━━━ Information provided ━━━
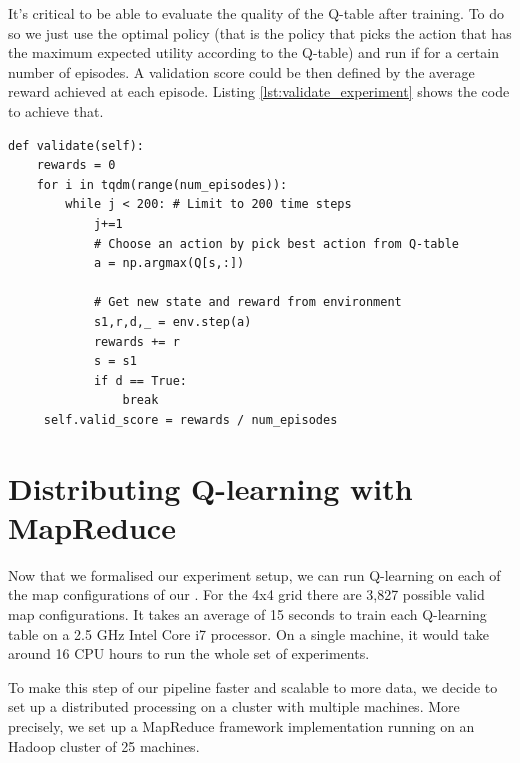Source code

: It's critical to be able to evaluate the quality of the Q-table after training. To do so we just use the optimal policy (that is the policy that picks the action that has the maximum expected utility according to the Q-table) and run if for a certain number of episodes. A validation score could be then defined by the average reward achieved at each episode. Listing \ref{lst:validate_experiment} shows the code to achieve that.

\begin{minipage}{\linewidth}
\lstset{language=Python}
\lstset{frame=lines}
\lstset{basicstyle=\footnotesize}
\begin{lstlisting}
def validate(self):
	rewards = 0
    for i in tqdm(range(num_episodes)):
        while j < 200: # Limit to 200 time steps
            j+=1
            # Choose an action by pick best action from Q-table
            a = np.argmax(Q[s,:])
            
            # Get new state and reward from environment
            s1,r,d,_ = env.step(a)
            rewards += r
            s = s1
            if d == True:
                break
     self.valid_score = rewards / num_episodes
\end{lstlisting}
\end{minipage}


\section{Distributing Q-learning with MapReduce}
Now that we formalised our experiment setup, we can run Q-learning on each of the map configurations of our . For the 4x4 grid there are 3,827 possible valid map configurations. It takes an average of 15 seconds to train each Q-learning table on a 2.5 GHz Intel Core i7 processor. On a single machine, it would take around 16 CPU hours to run the whole set of experiments.

To make this step of our pipeline faster and scalable to more data, we decide to set up a distributed processing on a cluster with multiple machines. More precisely, we set up a MapReduce framework \parencite{Dean:2004:MSD:1251254.1251264} implementation running on an Hadoop cluster \parencite{shvachko2010hadoop} of 25 machines.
━━━
- **To do**:
The answer must be every line of the entries that includes the word "table".

- **Output below**:
: It's critical to be able to evaluate the quality of the Q-table after training. To do so we just use the optimal policy (that is the policy that picks the action that has the maximum expected utility according to the Q-table) and run if for a certain number of episodes. A validation score could be then defined by the average reward achieved at each episode. Listing \ref{lst:validate_experiment} shows the code to achieve that.
            # Choose an action by pick best action from Q-table
Now that we formalised our experiment setup, we can run Q-learning on each of the map configurations of our . For the 4x4 grid there are 3,827 possible valid map configurations. It takes an average of 15 seconds to train each Q-learning table on a 2.5 GHz Intel Core i7 processor. On a single machine, it would take around 16 CPU hours to run the whole set of experiments.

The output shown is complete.